The trouble with vacation is that it ends and eventually I had to pack up my things and try to cram the new clothes, organic food and all of my original belongings back into my bag and catch a bus back to Beit She'an. I was very sad to say goodbye to the beach, awesome and welcoming friends, comfortable beds and showers with heads attached to the walls!  Returning to Beit She'an was a bittersweet feeling, since it does feel like home and it was good to return to a base, but a certain je ne sais quoi disquiet had sunk in about returning to living on the periphery. The desire to be near the bright lights and big city part of the rest of Israel had hit and I've had trouble shaking it ever since. My next vacation isn't until Chanukah in December and I feel like I'm already chomping at the bit to get back in it.  


Over my travels, there were many moments that I wished to send postcards, or correspondence to friends and family back in the states. Israel is a lot of things, however sentimental is not one of them. It's surprisingly difficult to find good postcards or cards of any kind in this country! I apologize that I have not yet found a remedy to this, but you are all in my thoughts and I miss you a lot. 

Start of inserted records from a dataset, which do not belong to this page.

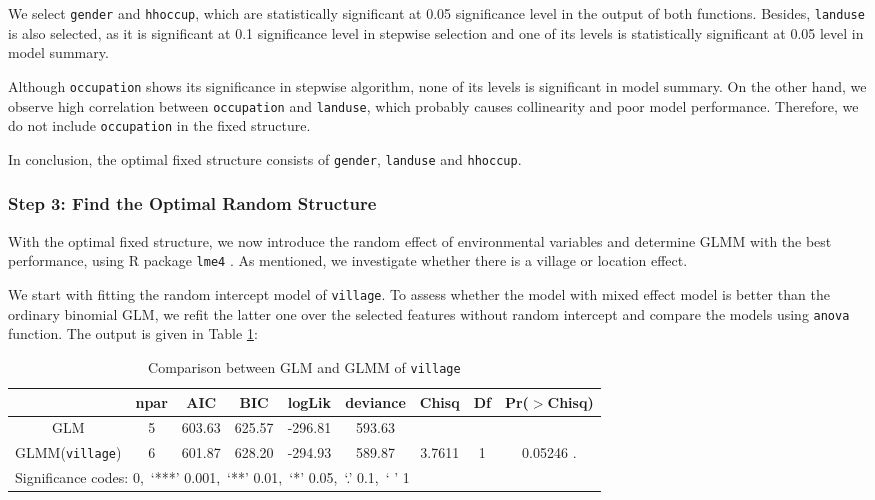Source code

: \documentclass[11pt,twoside]{article}
\numberwithin{Theorem}{section}
\numberwithin{Definition}{section}
\numberwithin{Lemma}{section}
\numberwithin{Algorithm}{section}
\numberwithin{equation}{section}
\begin{document}
We select \texttt{gender} and \texttt{hhoccup}, which are statistically significant at 0.05 significance level in the output of both functions. Besides, \texttt{landuse} is also selected, as it is significant at 0.1 significance level in stepwise selection and one of its levels is statistically significant at 0.05 level in model summary.  

Although \texttt{occupation} shows its significance in stepwise algorithm, none of its levels is significant in model summary. On the other hand, we observe high correlation between \texttt{occupation} and \texttt{landuse}, which probably causes collinearity and poor model performance. Therefore, we do not include \texttt{occupation} in the fixed structure.

In conclusion, the optimal fixed structure consists of \texttt{gender}, \texttt{landuse} and \texttt{hhoccup}.

\subsubsection{Step 3: Find the Optimal Random Structure}

With the optimal fixed structure, we now introduce the random effect of environmental variables and determine GLMM with the best performance, using R package \texttt{lme4} \cite{lme4}. As mentioned, we investigate whether there is a village or location effect. 

We start with fitting the random intercept model of \texttt{village}. To assess whether the model with mixed effect model is better than the ordinary binomial GLM, we refit the latter one over the selected features without random intercept and compare the models using \texttt{anova} function. The output is given in Table \ref{tab:glmm1}:

\begin{table}[!h]
	\centering
	\begin{tabular}{|c|c|c|c|c|c|c|c|c|}
		\hline
		 & npar & AIC & BIC & logLik & deviance & Chisq & Df & Pr($>$Chisq) \\  
		 \hline
		GLM & 5 & 603.63 & 625.57 & -296.81 & 593.63 & & & \\                      
		GLMM(\texttt{village}) & 6 & 601.87 & 628.20 & -294.93 & 589.87 & 3.7611 & 1 & 0.05246 . \\
		\hline
		\multicolumn{9}{|l|}{Significance codes: 0,\ ‘***’ 0.001,\ ‘**’ 0.01,\ ‘*’ 0.05,\ ‘.’ 0.1,\ ‘ ’ 1} \\
		\hline
	\end{tabular}
	\caption{Comparison between GLM and GLMM of \texttt{village}}
	\label{tab:glmm1}
\end{table}
\end{document}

Currently, my computer is not holding up, so I'm using my iPhone to fulfill all my blog writing needs. So if anything is misspelled, or formatting is weird, blame the iPhone!:) And any time that you'd like to get in touch, ask questions or just say hi and tell me how much you miss me, feel free to comment, or send a FB message! 

Lots of love, 
Hannah 


1 comment:

  1. Girl, give me your address, and I'll send you a postcard from my part of the world! I've found some mildly funny ones, particularly because they relate to my specific neighborhood in San Francisco.

    Anyway, yay for vacations! I'm rather jealous of all the ones you've been able to take so far! Oh, yes, I suppose there is something to be said for separation of church and state, but it does bring back nostalgic memories of traveling through Cairo and Paris during the many Catholic holidays that occur in Austria in the springtime. Ah, the memories.

    So lady friend! I'm happy that you're having some happy times too! Soak them up as much as you can (though it doesn't seem like you need that advice!). You're the bomb dot com!